### RECORDS FOR PROCESSING
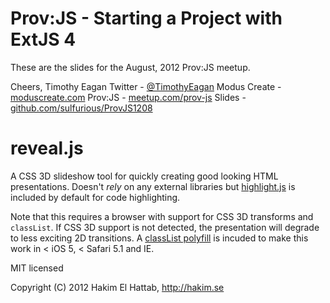 # Prov:JS - Starting a Project with ExtJS 4

These are the slides for the August, 2012 Prov:JS meetup.

Cheers,
Timothy Eagan 
Twitter - <a href="https://twitter.com/TimothyEagan">@TimothyEagan</a>
Modus Create - <a href="moduscreate.com">moduscreate.com</a>
Prov:JS - <a href="http://www.meetup.com/Prov-JS/">meetup.com/prov-js</a>
Slides - <a href="https://github.com/sulfurious/ProvJS1208">github.com/sulfurious/ProvJS1208</a>


# reveal.js

A CSS 3D slideshow tool for quickly creating good looking HTML presentations. Doesn't _rely_ on any external libraries but [highlight.js](http://softwaremaniacs.org/soft/highlight/en/description/) is included by default for code highlighting.

Note that this requires a browser with support for CSS 3D transforms and ``classList``. If CSS 3D support is not detected, the presentation will degrade to less exciting 2D transitions. A [classList polyfill](http://purl.eligrey.com/github/classList.js/blob/master/classList.js) is incuded to make this work in < iOS 5, < Safari 5.1 and IE.

MIT licensed

Copyright (C) 2012 Hakim El Hattab, http://hakim.se
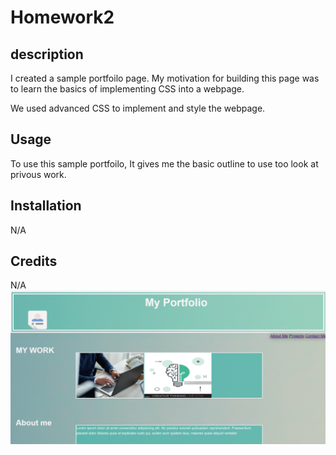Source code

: # Homework2

## description

I created a sample portfoilo page. My motivation for building this page was to learn the basics of implementing CSS into a webpage.

We used advanced CSS to implement and style the webpage.

## Usage

To use this sample portfoilo, It gives me the basic outline to use too look at privous work.

## Installation

N/A

## Credits

N/A
![alt text](css\CSS.png)

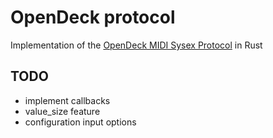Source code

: # OpenDeck protocol

Implementation of the [OpenDeck MIDI Sysex Protocol](https://github.com/shanteacontrols/OpenDeck/wiki/Sysex-Configuration)
 in Rust

## TODO

* implement callbacks
* value_size feature
* configuration input options
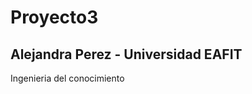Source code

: # Proyecto3
Alejandra Perez - Universidad EAFIT
---------------------------
Ingenieria del conocimiento
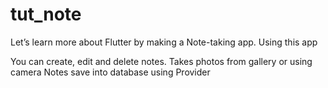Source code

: # tut_note

Let’s learn more about Flutter by making a Note-taking app. Using this app

You can create, edit and delete notes.
Takes photos from gallery or using camera
Notes save into database using Provider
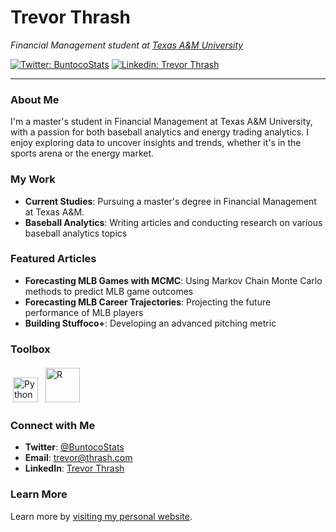 # Trevor Thrash


*Financial Management student at [Texas A&M University](https://www.tamu.edu)*

[![Twitter: BuntocoStats](https://img.shields.io/twitter/follow/TrevorThrash?style=social)](https://twitter.com/TrevorThrash)
[![Linkedin: Trevor Thrash](https://img.shields.io/badge/-TrevorThrash-blue?style=flat-square&logo=Linkedin&logoColor=white&link=https://www.linkedin.com/in/trevorthrash/)](https://www.linkedin.com/in/trevorthrash/)

---

### About Me
I'm a master's student in Financial Management at Texas A&M University, with a passion for both baseball analytics and energy trading analytics. I enjoy exploring data to uncover insights and trends, whether it's in the sports arena or the energy market.

### My Work
- **Current Studies**: Pursuing a master's degree in Financial Management at Texas A&M.
- **Baseball Analytics**: Writing articles and conducting research on various baseball analytics topics

### Featured Articles
- **Forecasting MLB Games with MCMC**: Using Markov Chain Monte Carlo methods to predict MLB game outcomes
- **Forecasting MLB Career Trajectories**: Projecting the future performance of MLB players
- **Building Stuffoco+**: Developing an advanced pitching metric

### Toolbox
<p align="left">
	<img title="Python" alt="Python" src="https://raw.githubusercontent.com/Thomas-George-T/Thomas-George-T/master/assets/python.svg" width="40" height="40" style="margin:4px"/>
	<img title="R" alt="R" src="https://raw.githubusercontent.com/Thomas-George-T/Thomas-George-T/master/assets/r-lang.svg" width="55" style="margin:4px"/>
</p>

### Connect with Me
- **Twitter**: [@BuntocoStats](https://twitter.com/BuntocoStats)
- **Email**: [trevor@thrash.com](mailto:trevor@thrash.com)
- **LinkedIn**: [Trevor Thrash](https://www.linkedin.com/in/trevorthrash/)

### Learn More
Learn more by [visiting my personal website](https://trevorthrash.com).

### YOUR GOAL
Reproducing the whole listing above is not the task. Copy exactly only the lines from the one with "- **Current Studies**: Pursuing" to the one with "- **Forecasting MLB Games", both kept.

### ANSWER FOR THIS EXERCISE
- **Current Studies**: Pursuing a master's degree in Financial Management at Texas A&M.
- **Baseball Analytics**: Writing articles and conducting research on various baseball analytics topics

### Featured Articles
- **Forecasting MLB Games with MCMC**: Using Markov Chain Monte Carlo methods to predict MLB game outcomes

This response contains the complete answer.